◆ **Problem statement**
For the listing below, give the number of lines that contain the word "Available" and no other text.
Content starts
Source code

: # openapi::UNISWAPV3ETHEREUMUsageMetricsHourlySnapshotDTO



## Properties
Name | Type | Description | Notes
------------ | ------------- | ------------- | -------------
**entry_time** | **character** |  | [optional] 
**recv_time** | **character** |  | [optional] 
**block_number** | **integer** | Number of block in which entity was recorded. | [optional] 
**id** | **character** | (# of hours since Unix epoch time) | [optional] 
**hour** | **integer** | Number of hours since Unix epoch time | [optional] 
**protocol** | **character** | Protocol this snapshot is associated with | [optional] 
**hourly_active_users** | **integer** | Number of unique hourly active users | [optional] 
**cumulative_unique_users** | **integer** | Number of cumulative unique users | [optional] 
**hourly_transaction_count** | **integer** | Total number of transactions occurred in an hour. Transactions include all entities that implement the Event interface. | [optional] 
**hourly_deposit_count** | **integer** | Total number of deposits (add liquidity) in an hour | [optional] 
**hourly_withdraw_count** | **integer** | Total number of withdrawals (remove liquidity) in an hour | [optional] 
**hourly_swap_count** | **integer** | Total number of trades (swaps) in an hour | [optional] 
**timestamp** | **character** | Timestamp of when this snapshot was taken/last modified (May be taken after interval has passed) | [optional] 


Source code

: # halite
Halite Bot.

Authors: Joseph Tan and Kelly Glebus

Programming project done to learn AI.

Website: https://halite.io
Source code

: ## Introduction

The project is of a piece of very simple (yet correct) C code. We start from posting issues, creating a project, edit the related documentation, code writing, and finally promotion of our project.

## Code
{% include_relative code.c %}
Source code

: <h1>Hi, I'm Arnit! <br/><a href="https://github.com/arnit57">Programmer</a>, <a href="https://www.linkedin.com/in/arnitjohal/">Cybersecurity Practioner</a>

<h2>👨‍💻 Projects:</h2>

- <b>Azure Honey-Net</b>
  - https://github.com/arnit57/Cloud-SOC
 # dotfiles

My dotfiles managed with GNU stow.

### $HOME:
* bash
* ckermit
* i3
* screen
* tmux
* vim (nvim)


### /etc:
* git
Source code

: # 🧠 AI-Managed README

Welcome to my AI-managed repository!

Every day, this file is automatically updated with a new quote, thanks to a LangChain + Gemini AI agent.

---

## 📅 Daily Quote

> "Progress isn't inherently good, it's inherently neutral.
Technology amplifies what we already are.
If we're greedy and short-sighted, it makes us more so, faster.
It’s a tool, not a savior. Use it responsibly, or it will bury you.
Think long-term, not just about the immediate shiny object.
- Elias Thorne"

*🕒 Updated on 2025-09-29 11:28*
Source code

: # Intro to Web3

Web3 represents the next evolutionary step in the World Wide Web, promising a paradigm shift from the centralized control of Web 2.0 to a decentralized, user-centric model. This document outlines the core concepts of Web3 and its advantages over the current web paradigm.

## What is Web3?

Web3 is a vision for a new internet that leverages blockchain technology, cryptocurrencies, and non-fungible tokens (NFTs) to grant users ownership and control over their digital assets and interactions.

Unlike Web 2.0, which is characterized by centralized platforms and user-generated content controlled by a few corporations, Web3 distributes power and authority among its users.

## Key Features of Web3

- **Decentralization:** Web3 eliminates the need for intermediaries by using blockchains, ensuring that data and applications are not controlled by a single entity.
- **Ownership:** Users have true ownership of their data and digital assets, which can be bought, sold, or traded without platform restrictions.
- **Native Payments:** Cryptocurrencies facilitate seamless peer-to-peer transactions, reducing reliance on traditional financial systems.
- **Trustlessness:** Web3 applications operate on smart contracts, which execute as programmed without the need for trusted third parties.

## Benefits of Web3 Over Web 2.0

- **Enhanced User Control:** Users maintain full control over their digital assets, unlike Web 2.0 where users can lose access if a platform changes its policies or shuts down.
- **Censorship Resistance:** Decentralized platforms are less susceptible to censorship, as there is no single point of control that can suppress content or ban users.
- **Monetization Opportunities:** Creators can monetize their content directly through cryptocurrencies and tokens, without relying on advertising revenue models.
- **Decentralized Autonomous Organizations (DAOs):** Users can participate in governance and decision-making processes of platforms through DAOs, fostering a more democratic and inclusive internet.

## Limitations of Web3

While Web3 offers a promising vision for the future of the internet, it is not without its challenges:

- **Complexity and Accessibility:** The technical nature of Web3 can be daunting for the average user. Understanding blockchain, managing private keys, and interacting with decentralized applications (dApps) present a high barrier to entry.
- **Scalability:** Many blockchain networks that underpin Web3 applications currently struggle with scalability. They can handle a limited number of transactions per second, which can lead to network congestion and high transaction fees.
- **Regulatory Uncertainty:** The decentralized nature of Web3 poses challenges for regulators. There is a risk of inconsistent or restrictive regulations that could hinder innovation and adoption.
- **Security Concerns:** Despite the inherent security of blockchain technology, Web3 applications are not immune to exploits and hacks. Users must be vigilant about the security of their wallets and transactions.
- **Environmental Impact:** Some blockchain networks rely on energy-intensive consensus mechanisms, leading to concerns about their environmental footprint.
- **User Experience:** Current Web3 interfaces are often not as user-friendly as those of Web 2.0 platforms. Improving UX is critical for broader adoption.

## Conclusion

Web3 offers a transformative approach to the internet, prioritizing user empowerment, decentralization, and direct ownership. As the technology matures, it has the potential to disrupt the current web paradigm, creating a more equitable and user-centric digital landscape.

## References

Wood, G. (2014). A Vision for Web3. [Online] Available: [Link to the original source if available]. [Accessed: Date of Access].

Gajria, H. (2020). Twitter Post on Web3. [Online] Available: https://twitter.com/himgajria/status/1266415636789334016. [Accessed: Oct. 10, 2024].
Content ends
◆ **Result of this exercise**
2